§ **Your assignment**
Reproduce the entries verbatim; no pictures.

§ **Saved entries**
== Segment start ==

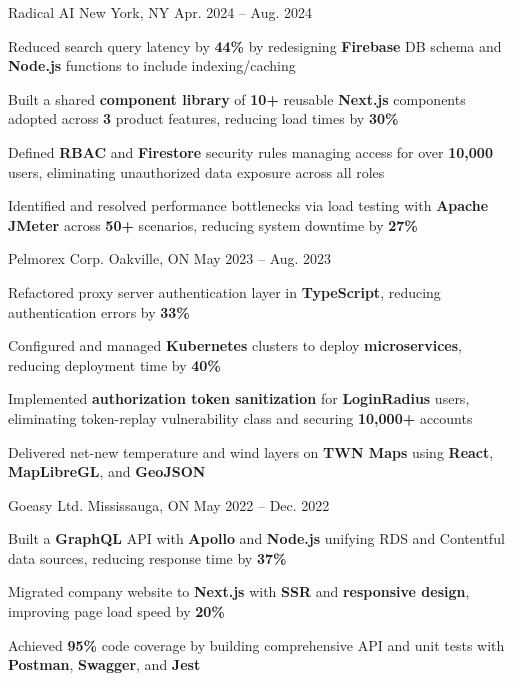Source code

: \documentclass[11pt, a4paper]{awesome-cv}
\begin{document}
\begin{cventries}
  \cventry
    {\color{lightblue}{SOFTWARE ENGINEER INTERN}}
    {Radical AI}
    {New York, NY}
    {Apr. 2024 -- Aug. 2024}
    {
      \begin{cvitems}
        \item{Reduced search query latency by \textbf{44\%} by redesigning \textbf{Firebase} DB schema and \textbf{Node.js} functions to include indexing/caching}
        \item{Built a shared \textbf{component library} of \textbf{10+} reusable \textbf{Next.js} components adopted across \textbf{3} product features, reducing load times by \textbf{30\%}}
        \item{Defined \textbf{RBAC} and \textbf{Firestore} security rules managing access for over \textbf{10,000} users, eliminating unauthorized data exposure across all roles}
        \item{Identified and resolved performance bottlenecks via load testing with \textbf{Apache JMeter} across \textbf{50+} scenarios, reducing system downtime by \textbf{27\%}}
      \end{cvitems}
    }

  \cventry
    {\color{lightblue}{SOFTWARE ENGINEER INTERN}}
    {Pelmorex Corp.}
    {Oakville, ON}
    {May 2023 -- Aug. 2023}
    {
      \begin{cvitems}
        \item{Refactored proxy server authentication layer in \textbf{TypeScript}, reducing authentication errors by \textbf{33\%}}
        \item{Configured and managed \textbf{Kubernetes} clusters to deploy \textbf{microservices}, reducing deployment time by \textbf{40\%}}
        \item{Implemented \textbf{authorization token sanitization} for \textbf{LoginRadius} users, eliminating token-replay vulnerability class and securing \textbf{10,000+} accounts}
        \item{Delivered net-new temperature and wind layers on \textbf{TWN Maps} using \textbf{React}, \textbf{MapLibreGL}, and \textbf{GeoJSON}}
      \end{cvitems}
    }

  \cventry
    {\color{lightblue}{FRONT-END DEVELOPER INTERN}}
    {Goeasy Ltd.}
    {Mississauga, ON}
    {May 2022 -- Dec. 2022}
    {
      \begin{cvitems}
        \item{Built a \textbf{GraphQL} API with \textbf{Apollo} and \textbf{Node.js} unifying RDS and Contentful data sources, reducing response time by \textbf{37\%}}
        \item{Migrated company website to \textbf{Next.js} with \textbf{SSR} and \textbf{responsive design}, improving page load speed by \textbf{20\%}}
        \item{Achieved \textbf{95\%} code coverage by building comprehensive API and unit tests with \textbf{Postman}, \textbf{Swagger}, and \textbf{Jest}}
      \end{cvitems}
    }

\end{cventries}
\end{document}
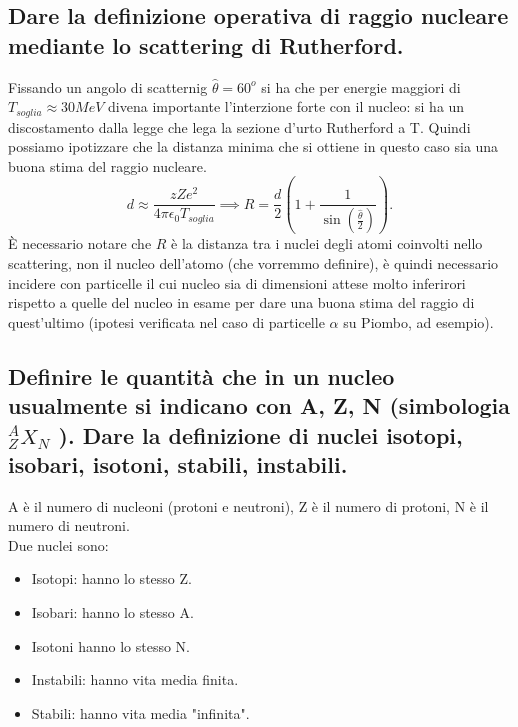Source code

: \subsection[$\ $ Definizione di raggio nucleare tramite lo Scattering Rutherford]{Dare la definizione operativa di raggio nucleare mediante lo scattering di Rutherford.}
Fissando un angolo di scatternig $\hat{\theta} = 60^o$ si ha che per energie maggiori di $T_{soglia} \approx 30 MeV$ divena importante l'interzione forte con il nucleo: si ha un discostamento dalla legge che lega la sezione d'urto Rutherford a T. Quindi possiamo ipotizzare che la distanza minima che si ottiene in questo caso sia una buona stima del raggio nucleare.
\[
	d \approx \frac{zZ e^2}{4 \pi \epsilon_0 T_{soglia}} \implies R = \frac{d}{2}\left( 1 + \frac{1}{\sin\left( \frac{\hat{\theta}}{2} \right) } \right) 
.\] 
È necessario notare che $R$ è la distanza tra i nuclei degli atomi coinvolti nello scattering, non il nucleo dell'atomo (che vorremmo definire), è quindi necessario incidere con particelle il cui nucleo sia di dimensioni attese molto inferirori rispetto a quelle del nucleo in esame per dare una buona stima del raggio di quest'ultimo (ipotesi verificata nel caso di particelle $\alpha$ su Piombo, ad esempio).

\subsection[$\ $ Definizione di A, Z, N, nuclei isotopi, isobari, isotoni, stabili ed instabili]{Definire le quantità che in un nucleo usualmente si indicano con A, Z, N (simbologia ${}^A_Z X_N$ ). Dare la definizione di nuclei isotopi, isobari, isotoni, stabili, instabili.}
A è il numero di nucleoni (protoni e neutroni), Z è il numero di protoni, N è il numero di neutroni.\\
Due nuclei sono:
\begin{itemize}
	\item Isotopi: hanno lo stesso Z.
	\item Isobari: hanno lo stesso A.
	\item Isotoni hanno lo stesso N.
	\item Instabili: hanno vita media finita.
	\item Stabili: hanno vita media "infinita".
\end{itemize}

== Segment end ==

§ **Response**
Source code

: \documentclass[11pt, a4paper]{awesome-cv}
\begin{document}
\begin{cventries}
  \cventry
    {\color{lightblue}{SOFTWARE ENGINEER INTERN}}
    {Radical AI}
    {New York, NY}
    {Apr. 2024 -- Aug. 2024}
    {
      \begin{cvitems}
        \item{Reduced search query latency by \textbf{44\%} by redesigning \textbf{Firebase} DB schema and \textbf{Node.js} functions to include indexing/caching}
        \item{Built a shared \textbf{component library} of \textbf{10+} reusable \textbf{Next.js} components adopted across \textbf{3} product features, reducing load times by \textbf{30\%}}
        \item{Defined \textbf{RBAC} and \textbf{Firestore} security rules managing access for over \textbf{10,000} users, eliminating unauthorized data exposure across all roles}
        \item{Identified and resolved performance bottlenecks via load testing with \textbf{Apache JMeter} across \textbf{50+} scenarios, reducing system downtime by \textbf{27\%}}
      \end{cvitems}
    }

  \cventry
    {\color{lightblue}{SOFTWARE ENGINEER INTERN}}
    {Pelmorex Corp.}
    {Oakville, ON}
    {May 2023 -- Aug. 2023}
    {
      \begin{cvitems}
        \item{Refactored proxy server authentication layer in \textbf{TypeScript}, reducing authentication errors by \textbf{33\%}}
        \item{Configured and managed \textbf{Kubernetes} clusters to deploy \textbf{microservices}, reducing deployment time by \textbf{40\%}}
        \item{Implemented \textbf{authorization token sanitization} for \textbf{LoginRadius} users, eliminating token-replay vulnerability class and securing \textbf{10,000+} accounts}
        \item{Delivered net-new temperature and wind layers on \textbf{TWN Maps} using \textbf{React}, \textbf{MapLibreGL}, and \textbf{GeoJSON}}
      \end{cvitems}
    }

  \cventry
    {\color{lightblue}{FRONT-END DEVELOPER INTERN}}
    {Goeasy Ltd.}
    {Mississauga, ON}
    {May 2022 -- Dec. 2022}
    {
      \begin{cvitems}
        \item{Built a \textbf{GraphQL} API with \textbf{Apollo} and \textbf{Node.js} unifying RDS and Contentful data sources, reducing response time by \textbf{37\%}}
        \item{Migrated company website to \textbf{Next.js} with \textbf{SSR} and \textbf{responsive design}, improving page load speed by \textbf{20\%}}
        \item{Achieved \textbf{95\%} code coverage by building comprehensive API and unit tests with \textbf{Postman}, \textbf{Swagger}, and \textbf{Jest}}
      \end{cvitems}
    }

\end{cventries}
\end{document}
Source code

: \subsection[$\ $ Definizione di raggio nucleare tramite lo Scattering Rutherford]{Dare la definizione operativa di raggio nucleare mediante lo scattering di Rutherford.}
Fissando un angolo di scatternig $\hat{\theta} = 60^o$ si ha che per energie maggiori di $T_{soglia} \approx 30 MeV$ divena importante l'interzione forte con il nucleo: si ha un discostamento dalla legge che lega la sezione d'urto Rutherford a T. Quindi possiamo ipotizzare che la distanza minima che si ottiene in questo caso sia una buona stima del raggio nucleare.
\[
	d \approx \frac{zZ e^2}{4 \pi \epsilon_0 T_{soglia}} \implies R = \frac{d}{2}\left( 1 + \frac{1}{\sin\left( \frac{\hat{\theta}}{2} \right) } \right) 
.\] 
È necessario notare che $R$ è la distanza tra i nuclei degli atomi coinvolti nello scattering, non il nucleo dell'atomo (che vorremmo definire), è quindi necessario incidere con particelle il cui nucleo sia di dimensioni attese molto inferirori rispetto a quelle del nucleo in esame per dare una buona stima del raggio di quest'ultimo (ipotesi verificata nel caso di particelle $\alpha$ su Piombo, ad esempio).

\subsection[$\ $ Definizione di A, Z, N, nuclei isotopi, isobari, isotoni, stabili ed instabili]{Definire le quantità che in un nucleo usualmente si indicano con A, Z, N (simbologia ${}^A_Z X_N$ ). Dare la definizione di nuclei isotopi, isobari, isotoni, stabili, instabili.}
A è il numero di nucleoni (protoni e neutroni), Z è il numero di protoni, N è il numero di neutroni.\\
Due nuclei sono:
\begin{itemize}
	\item Isotopi: hanno lo stesso Z.
	\item Isobari: hanno lo stesso A.
	\item Isotoni hanno lo stesso N.
	\item Instabili: hanno vita media finita.
	\item Stabili: hanno vita media "infinita".
\end{itemize}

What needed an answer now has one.